> _Directions for this task_: Would you copy out, exactly as written, each line from the one containing "## docker image internal storage location" to the end of the records below?

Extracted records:
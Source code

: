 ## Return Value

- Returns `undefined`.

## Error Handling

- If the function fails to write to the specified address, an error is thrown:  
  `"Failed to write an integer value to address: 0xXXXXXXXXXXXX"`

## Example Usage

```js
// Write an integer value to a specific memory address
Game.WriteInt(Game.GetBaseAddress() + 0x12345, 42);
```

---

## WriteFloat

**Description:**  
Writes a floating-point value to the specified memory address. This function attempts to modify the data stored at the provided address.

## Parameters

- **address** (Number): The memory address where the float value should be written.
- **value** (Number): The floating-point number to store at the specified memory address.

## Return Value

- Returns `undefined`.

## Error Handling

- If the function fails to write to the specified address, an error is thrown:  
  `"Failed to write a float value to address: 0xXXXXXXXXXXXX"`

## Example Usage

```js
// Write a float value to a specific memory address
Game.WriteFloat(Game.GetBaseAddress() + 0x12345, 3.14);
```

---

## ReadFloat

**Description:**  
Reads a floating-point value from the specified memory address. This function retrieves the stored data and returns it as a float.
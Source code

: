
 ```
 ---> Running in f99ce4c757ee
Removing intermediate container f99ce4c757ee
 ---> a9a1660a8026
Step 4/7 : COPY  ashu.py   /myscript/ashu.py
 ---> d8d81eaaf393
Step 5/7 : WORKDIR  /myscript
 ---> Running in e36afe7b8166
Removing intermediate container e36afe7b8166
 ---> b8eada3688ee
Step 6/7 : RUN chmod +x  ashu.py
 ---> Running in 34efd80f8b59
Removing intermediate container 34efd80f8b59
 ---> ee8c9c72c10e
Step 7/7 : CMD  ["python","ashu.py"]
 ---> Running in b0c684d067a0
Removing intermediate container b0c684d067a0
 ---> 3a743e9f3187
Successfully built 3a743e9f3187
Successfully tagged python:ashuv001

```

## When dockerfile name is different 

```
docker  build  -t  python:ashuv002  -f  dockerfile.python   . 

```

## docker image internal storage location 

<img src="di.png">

> _Exercise answer_:
## docker image internal storage location 

<img src="di.png">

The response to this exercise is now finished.